Stored items:

▽

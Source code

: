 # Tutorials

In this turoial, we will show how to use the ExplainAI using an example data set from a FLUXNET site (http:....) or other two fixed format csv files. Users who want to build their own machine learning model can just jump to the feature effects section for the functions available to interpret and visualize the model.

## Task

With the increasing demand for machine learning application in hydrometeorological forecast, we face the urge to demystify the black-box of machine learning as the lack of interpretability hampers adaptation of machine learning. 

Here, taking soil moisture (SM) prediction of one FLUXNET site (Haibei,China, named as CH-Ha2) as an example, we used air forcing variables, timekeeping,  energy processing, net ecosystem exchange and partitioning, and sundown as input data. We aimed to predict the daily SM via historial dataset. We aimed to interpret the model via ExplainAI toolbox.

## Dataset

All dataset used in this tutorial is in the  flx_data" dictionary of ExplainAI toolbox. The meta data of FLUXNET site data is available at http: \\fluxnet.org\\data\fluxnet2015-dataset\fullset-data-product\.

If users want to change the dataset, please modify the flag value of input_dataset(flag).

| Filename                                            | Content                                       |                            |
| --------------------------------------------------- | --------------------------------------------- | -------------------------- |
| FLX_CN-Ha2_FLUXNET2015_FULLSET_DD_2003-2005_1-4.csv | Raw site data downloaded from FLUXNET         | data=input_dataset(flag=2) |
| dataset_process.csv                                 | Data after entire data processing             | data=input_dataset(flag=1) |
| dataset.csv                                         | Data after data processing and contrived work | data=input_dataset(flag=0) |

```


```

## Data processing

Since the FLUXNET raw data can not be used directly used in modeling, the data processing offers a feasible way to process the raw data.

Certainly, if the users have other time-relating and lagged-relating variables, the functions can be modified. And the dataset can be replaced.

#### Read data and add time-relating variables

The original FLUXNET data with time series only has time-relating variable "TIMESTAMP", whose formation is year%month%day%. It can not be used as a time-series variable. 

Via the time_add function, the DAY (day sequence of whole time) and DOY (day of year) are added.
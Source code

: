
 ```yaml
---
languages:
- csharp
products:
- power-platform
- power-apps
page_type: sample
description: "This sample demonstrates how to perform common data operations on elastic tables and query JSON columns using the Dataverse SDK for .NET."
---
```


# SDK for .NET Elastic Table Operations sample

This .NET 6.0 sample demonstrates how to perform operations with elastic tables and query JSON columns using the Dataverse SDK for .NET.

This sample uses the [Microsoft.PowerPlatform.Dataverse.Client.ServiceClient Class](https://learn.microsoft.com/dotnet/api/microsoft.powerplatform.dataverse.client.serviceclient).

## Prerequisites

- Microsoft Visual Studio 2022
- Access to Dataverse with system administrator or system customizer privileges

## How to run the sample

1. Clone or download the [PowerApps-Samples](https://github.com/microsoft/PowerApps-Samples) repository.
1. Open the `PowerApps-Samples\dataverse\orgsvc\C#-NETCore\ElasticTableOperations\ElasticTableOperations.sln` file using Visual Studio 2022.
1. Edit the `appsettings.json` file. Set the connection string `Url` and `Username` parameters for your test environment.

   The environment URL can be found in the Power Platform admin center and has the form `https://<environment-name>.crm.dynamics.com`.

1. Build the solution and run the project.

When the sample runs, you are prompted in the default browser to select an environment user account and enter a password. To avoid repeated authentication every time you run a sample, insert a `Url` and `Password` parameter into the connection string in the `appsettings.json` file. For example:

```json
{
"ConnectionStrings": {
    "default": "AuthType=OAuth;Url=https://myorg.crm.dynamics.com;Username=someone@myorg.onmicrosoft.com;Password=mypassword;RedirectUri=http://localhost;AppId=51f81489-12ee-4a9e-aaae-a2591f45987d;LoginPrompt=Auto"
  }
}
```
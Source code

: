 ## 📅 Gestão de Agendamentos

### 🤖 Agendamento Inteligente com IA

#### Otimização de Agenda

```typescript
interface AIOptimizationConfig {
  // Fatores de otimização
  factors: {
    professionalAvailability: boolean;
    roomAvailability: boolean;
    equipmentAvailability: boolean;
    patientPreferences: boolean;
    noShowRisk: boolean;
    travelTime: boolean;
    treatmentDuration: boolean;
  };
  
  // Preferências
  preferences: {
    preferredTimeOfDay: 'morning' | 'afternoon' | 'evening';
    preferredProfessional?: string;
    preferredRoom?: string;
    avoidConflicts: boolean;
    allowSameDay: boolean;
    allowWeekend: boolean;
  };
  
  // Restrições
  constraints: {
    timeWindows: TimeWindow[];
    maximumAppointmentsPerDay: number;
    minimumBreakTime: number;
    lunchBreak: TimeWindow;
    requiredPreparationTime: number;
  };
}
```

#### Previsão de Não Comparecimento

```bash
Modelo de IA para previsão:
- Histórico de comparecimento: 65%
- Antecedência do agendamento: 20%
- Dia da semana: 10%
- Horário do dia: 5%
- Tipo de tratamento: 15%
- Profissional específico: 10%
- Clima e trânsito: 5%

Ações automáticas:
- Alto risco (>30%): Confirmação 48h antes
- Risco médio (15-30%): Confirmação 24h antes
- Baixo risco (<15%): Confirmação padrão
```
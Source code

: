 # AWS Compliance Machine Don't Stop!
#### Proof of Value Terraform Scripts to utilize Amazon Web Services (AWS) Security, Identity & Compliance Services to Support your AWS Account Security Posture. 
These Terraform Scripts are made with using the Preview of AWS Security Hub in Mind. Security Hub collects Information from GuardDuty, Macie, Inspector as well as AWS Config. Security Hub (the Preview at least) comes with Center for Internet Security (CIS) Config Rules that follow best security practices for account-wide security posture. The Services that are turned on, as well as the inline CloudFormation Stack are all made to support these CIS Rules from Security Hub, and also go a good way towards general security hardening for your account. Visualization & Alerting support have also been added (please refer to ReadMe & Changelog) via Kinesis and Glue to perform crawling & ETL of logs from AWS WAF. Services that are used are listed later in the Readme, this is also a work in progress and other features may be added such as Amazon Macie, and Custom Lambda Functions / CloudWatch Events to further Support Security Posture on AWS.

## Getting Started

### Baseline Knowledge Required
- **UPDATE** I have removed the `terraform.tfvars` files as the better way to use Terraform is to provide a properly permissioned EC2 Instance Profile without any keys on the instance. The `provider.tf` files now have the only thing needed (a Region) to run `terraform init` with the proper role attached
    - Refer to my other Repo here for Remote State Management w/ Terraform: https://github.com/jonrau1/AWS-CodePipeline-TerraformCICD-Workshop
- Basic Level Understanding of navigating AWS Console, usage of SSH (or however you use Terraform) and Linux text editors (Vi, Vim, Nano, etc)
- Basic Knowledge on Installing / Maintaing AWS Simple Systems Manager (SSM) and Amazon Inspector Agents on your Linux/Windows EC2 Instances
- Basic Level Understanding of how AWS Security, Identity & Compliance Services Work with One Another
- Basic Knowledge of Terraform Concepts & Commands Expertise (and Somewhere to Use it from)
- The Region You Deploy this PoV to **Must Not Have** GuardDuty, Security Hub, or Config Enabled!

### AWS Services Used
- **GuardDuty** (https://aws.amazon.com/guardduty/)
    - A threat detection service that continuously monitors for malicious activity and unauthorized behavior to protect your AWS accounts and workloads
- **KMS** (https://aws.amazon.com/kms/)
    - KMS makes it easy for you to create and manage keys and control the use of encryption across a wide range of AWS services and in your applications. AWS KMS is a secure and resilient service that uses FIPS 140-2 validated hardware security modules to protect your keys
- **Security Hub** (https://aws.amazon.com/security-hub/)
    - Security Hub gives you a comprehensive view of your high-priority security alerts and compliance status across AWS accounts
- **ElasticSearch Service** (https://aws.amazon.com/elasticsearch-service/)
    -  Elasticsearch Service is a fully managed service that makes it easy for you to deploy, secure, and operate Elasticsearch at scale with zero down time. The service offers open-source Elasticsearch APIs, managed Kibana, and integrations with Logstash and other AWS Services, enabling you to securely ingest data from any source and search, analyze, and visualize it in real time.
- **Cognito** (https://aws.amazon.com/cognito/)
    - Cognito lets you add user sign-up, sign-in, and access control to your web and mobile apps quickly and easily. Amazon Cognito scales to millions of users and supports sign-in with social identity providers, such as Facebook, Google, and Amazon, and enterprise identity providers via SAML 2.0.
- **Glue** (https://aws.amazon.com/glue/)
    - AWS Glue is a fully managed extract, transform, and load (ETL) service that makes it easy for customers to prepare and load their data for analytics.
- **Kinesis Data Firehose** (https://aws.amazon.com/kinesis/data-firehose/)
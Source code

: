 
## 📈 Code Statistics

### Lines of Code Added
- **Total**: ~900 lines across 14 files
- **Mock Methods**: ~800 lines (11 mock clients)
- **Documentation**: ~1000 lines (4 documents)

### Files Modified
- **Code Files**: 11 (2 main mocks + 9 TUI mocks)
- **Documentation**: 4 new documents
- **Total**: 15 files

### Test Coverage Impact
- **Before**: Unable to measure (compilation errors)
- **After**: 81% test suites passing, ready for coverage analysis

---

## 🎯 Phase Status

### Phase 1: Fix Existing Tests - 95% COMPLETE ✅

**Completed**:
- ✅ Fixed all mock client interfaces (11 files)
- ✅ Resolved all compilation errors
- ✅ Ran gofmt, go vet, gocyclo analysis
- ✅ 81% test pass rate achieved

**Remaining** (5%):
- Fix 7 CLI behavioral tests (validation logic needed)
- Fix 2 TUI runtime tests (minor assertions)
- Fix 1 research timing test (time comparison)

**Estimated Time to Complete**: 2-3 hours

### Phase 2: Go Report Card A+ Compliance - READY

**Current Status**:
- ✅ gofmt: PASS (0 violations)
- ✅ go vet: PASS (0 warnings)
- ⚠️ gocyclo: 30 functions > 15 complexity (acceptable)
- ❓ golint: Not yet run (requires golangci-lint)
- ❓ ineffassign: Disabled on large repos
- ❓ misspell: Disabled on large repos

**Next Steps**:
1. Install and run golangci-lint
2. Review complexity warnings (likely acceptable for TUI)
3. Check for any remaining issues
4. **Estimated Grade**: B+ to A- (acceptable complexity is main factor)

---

△

* [Task]: Could you return exactly the lines above from the line with "Here, taking soil" to the line with "Since the FLUXNET", both included, and nothing else?

* [Exercise answer]:
Here, taking soil moisture (SM) prediction of one FLUXNET site (Haibei,China, named as CH-Ha2) as an example, we used air forcing variables, timekeeping,  energy processing, net ecosystem exchange and partitioning, and sundown as input data. We aimed to predict the daily SM via historial dataset. We aimed to interpret the model via ExplainAI toolbox.

## Dataset

All dataset used in this tutorial is in the  flx_data" dictionary of ExplainAI toolbox. The meta data of FLUXNET site data is available at http: \\fluxnet.org\\data\fluxnet2015-dataset\fullset-data-product\.

If users want to change the dataset, please modify the flag value of input_dataset(flag).

| Filename                                            | Content                                       |                            |
| --------------------------------------------------- | --------------------------------------------- | -------------------------- |
| FLX_CN-Ha2_FLUXNET2015_FULLSET_DD_2003-2005_1-4.csv | Raw site data downloaded from FLUXNET         | data=input_dataset(flag=2) |
| dataset_process.csv                                 | Data after entire data processing             | data=input_dataset(flag=1) |
| dataset.csv                                         | Data after data processing and contrived work | data=input_dataset(flag=0) |

```


```

## Data processing

Since the FLUXNET raw data can not be used directly used in modeling, the data processing offers a feasible way to process the raw data.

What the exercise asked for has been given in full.